Chicago — Don't expect recent bargaining concessions by the auto workers and other unions to signal a new era in labor relations.
That's the cautionary note from a survey of labor economists and industrial relations experts. They stress that it's not so much the length of the general recession that's pushing some unions toward concessions as the circumstances in individual industries.
For example, sharp overseas competition and the wage levels of workers in comparable jobs elsewhere can nudge negotiators toward concessions, as they did in the reopened auto talks.
''It's not necessarily a general pattern that's going to sweep collective bargaining,'' concludes Charles Rehmus, dean of the New York School of Industrial and Labor Relations at Cornell University.
Still, 1982 promises to be an exceptionally big year for labor negotiations. Contracts covering some 3.6 million workers are due to expire.
Some contracts slated to run out in the fall, such as those covering Ford and General Motors workers, have already been renegotiated. In both new contracts, the United Automobile Workers (UAW) gave up two annual 3 percent raises, some paid vacation time, and agreed to temporarily defer cost of living increases. In exchange, they received stepped up job security and profit sharing.
The International Brotherhood of Teamsters similarly agreed earlier this year to a more modest-than-usual new contract covering some 300,000 truck drivers and warehouse workers.
And just this week US Steel chairman -David Roderick insisted that labor concessions in the steel industry are vital to its survival. The remark fueled speculation that the eight major US steel companies may soon ask to reopen the basic steel contract not scheduled to expire until August 1983.
But the contracts remaining to be renegotiated this year are in some respects a different breed from those which have brought, or are likely to bring, concessions.

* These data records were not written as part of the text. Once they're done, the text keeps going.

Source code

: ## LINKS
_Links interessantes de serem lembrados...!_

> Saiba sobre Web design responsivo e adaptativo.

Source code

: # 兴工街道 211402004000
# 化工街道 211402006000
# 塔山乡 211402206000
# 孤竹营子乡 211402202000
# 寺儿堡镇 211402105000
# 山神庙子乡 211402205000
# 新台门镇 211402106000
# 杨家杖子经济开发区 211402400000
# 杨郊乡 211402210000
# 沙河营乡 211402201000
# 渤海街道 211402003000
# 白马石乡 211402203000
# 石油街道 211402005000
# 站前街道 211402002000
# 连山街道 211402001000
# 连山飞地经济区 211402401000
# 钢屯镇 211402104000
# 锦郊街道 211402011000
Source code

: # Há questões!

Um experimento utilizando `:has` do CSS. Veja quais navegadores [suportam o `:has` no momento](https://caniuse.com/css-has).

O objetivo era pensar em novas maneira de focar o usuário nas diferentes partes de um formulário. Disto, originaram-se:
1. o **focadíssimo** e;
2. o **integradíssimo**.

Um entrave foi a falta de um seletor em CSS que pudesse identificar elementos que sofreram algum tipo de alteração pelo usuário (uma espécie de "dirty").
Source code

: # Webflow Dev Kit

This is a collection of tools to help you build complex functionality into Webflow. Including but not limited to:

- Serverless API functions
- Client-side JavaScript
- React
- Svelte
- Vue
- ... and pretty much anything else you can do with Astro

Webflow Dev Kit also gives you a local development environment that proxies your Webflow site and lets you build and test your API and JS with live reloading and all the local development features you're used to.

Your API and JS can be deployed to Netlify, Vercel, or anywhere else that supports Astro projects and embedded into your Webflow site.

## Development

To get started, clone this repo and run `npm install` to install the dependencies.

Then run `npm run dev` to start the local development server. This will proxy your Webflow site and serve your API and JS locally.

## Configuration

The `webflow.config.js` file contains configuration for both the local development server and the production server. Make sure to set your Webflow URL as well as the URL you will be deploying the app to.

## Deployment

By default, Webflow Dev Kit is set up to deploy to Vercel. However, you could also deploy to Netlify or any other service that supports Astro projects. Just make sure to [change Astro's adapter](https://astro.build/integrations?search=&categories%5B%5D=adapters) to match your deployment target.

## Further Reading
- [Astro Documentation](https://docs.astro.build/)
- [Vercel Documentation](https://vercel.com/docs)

The rubber industry, for instance, has been faring somewhat better than the auto industry, although its stake in car sales is obvious. Three of the four major domestic tire producers turned a profit last year. Union workers at Uniroyal Inc. have agreed to defer cost of living hikes for another three years. But experts say that there is no sign of similar concessions from the United Rubber Workers with the other three tire producers. One factor adding to the pressure to stand firm: The union has a new president who will presumably be trying to solidify his position with the rank and file. The union is currently talking tough, and a strike is considered a possibility.
''The (rubber workers) union doesn't seem to be in a mood to give up anything ,'' observes Richard L. Rowan, professor of industry at Pennsylvania's Wharton School.
Similarly, there is little if any talk of ''give-backs'' by electrical workers, who are expected begin talks on their new contracts within the next few months. Professor Rehmus notes that the beginning of a slump in office construction in large cities could add to management pressure for offering lower-than-usual wage increases -- ''but not what we'd call give-back or buy-back negotiations.''
For many in the labor community, the prime concern in these troubled economic times is job security. In many instances, bargaining concessions have come only as workers faced the sobering thought of having no job at all.
The ''give-back'' phenomenon is by no means new. Traditionally hard economic times force wages down, explains James L. Stern, director of the Industrial Relations Research Institute at the University of Wisconsin. Strikes are less frequent, he says, and management, with an eye to greater productivity, turns to stricter discipline for absenteeism. ''Unions are on the defensive,'' he says.
But in a departure from the past, unions are now insisting that management make a solid case for the economic hardship it pleads.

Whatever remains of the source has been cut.